Often the \(\sigma\)-field \({\cal F}\) of events in a probability space \((\Omega ,{\cal F},\mathbb{P})\) contains much more information that is detectable by looking at the values taken by a particular random variable \(X\). For this reason, it is often useful to consider the \(\sigma\)-field \({\cal F}(X)\) generated by the subsets of the form \(X^{-1}(E)\) for all \(E\in {\cal F}\). This is the coarsest \(\sigma\)-field consistent with the measurability of \(X\), or equivalently minimal with respect to the events detectable by \(X\). In general, if \(\Omega\) is a set and \(f_{i}\) for \(i\in I\) is a collection of functions from \(\Omega\) to measurable spaces \((F_{i},{\cal F}_{i})\), the smallest \(\sigma\)-filed on \(\Omega\) for which the functions \(f_{i}\) are measurable is denoted by \(\sigma (f_{i},i\in I)\). Let \(\Lambda\) be a collection of subsets of \(\Omega\). We denote by \(\sigma (\Lambda )\) the smallest \(\sigma\)-field containing \(\Lambda\), which also says that \(\sigma (\Lambda )\) is generated by \(\Lambda\). Therefore, the \(\sigma\)-filed \(\sigma (f_{i},i\in I)\) is generated by the family

\[\Lambda =\{f_{i}^{-1}(A_{i}):A_{i}\in {\cal F}_{i}\mbox{ for }i\in I\}.\]

Finally if \({\cal F}_{i}\) for \(i\in I\) is a family of \(\sigma\)-fields on \(\Omega\), we denote by \(\bigvee_{i}{\cal F}_{i}\) the \(\sigma\)-field generated by \(\bigcup_{i}{\cal F}_{i}\).
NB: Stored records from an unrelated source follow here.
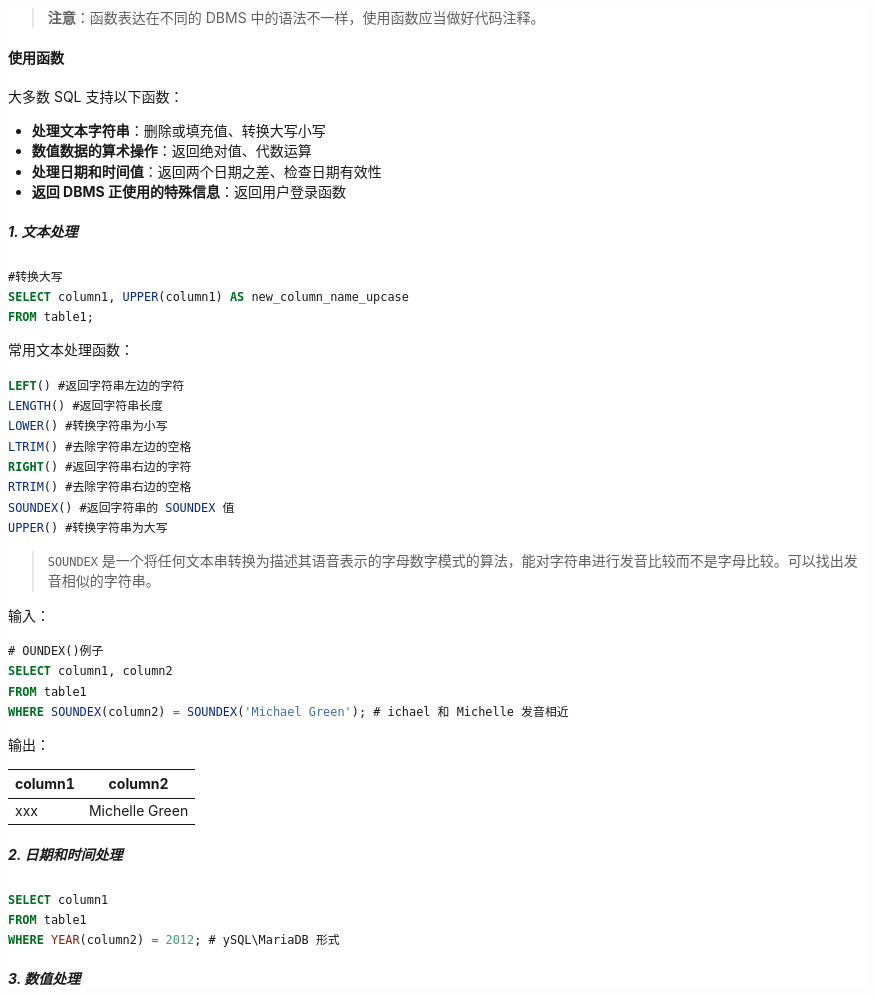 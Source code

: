 > **注意**：函数表达在不同的 DBMS 中的语法不一样，使用函数应当做好代码注释。

#### 使用函数

大多数 SQL 支持以下函数：

* **处理文本字符串**：删除或填充值、转换大写小写
* **数值数据的算术操作**：返回绝对值、代数运算
* **处理日期和时间值**：返回两个日期之差、检查日期有效性
* **返回 DBMS 正使用的特殊信息**：返回用户登录函数

##### 1. 文本处理

``` sql
#转换大写
SELECT column1, UPPER(column1) AS new_column_name_upcase
FROM table1;
```

常用文本处理函数：

``` sql
LEFT() #返回字符串左边的字符
LENGTH() #返回字符串长度
LOWER() #转换字符串为小写
LTRIM() #去除字符串左边的空格
RIGHT() #返回字符串右边的字符
RTRIM() #去除字符串右边的空格
SOUNDEX() #返回字符串的 SOUNDEX 值
UPPER() #转换字符串为大写
```

> `SOUNDEX` 是一个将任何文本串转换为描述其语音表示的字母数字模式的算法，能对字符串进行发音比较而不是字母比较。可以找出发音相似的字符串。

输入：

``` sql
# OUNDEX()例子
SELECT column1, column2
FROM table1
WHERE SOUNDEX(column2) = SOUNDEX('Michael Green'); # ichael 和 Michelle 发音相近
```

输出：

| column1 | column2 |
| --- | --- |
| xxx | Michelle Green |

##### 2. 日期和时间处理

``` sql
SELECT column1
FROM table1
WHERE YEAR(column2) = 2012; # ySQL\MariaDB 形式
```

##### 3. 数值处理
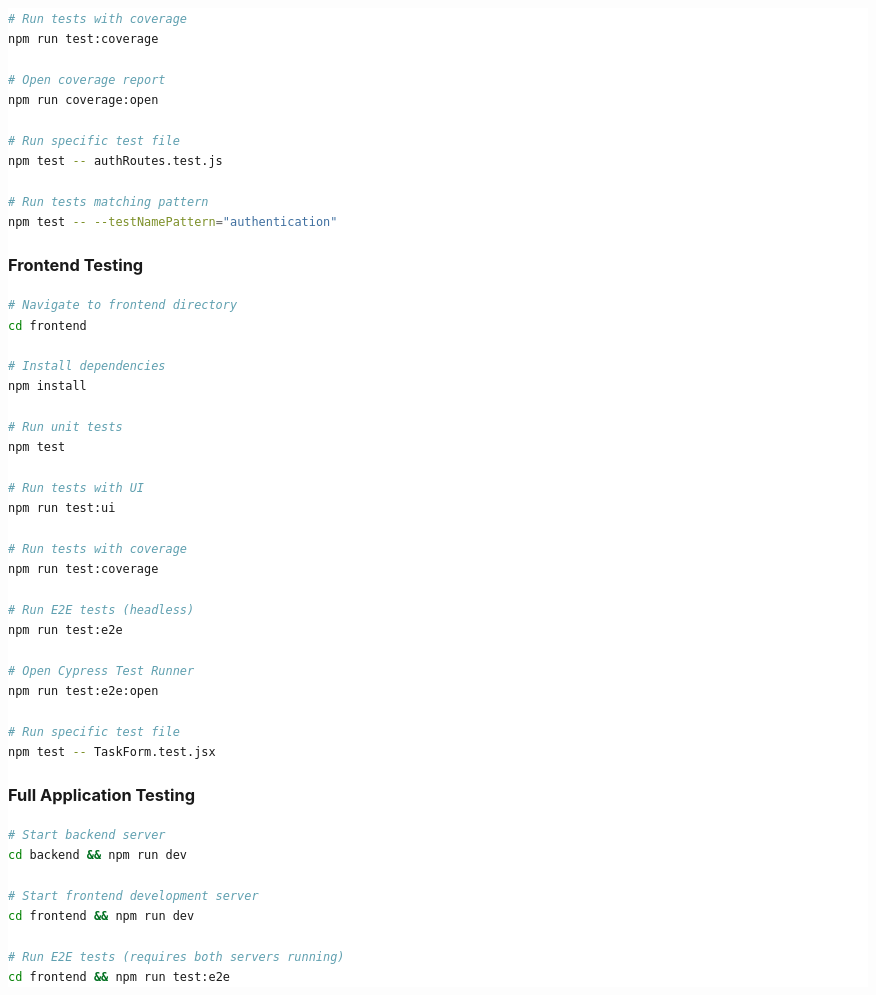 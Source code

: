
 ```bash
# Run tests with coverage
npm run test:coverage

# Open coverage report
npm run coverage:open

# Run specific test file
npm test -- authRoutes.test.js

# Run tests matching pattern
npm test -- --testNamePattern="authentication"
```

### Frontend Testing
```bash
# Navigate to frontend directory
cd frontend

# Install dependencies
npm install

# Run unit tests
npm test

# Run tests with UI
npm run test:ui

# Run tests with coverage
npm run test:coverage

# Run E2E tests (headless)
npm run test:e2e

# Open Cypress Test Runner
npm run test:e2e:open

# Run specific test file
npm test -- TaskForm.test.jsx
```

### Full Application Testing
```bash
# Start backend server
cd backend && npm run dev

# Start frontend development server
cd frontend && npm run dev

# Run E2E tests (requires both servers running)
cd frontend && npm run test:e2e
```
We now consider the product \(\sigma\)-fields and product measures. Let \((\Omega_{1},{\cal F}_{1},\mu_{1})\) and \((\Omega_{2},{\cal F}_{2},\mu_{2})\) be two measure spaces. Then, we define the product \(\sigma\)-filed \({\cal F}_{1}\times {\cal F}_{2}\) on \(\Omega_{1}\times\Omega_{2}\) to be the \(\sigma\)-filed generated by the subsets \(A_{1}\times A_{2}\) for all \(A_{1}\in {\cal F}_{1}\) and \(A_{2}\in {\cal F}_{2}\). The product measure \(\mu_{1}\times\mu_{2}\) is the extension to a measure on \({\cal F}_{1}\times {\cal F}_{2}\) of a set function satisfying

\[\mu_{1}\times\mu_{2}(A_{1}\times A_{2})=\mu_{1}(A_{1})\mu_{2}(A_{2})\mbox{ for any }A_{1}\in {\cal F}_{1}\mbox{ and } A_{2}\in {\cal F}_{2}.\]

In the case that the measurable spaces coincide, we write \(\Omega^{2}\) for \(\Omega\times\Omega\) and \({\cal F}^{2}\) for \({\cal F}\times {\cal F}\). When \(\Omega =\mathbb{R}\) and \({\cal F}={\cal E}\), we obtain the \(\sigma\)-field \({\cal E}^{2}\) of two-dimensional Lebesgue subsets and call the product measure \(\mu\times\mu\) the two-dimensional Lebesgue measure. Analogous definitions apply for the \(n\)-dimensional products \(\mathbb{R}^{n}\) and \({\cal E}^{n}\).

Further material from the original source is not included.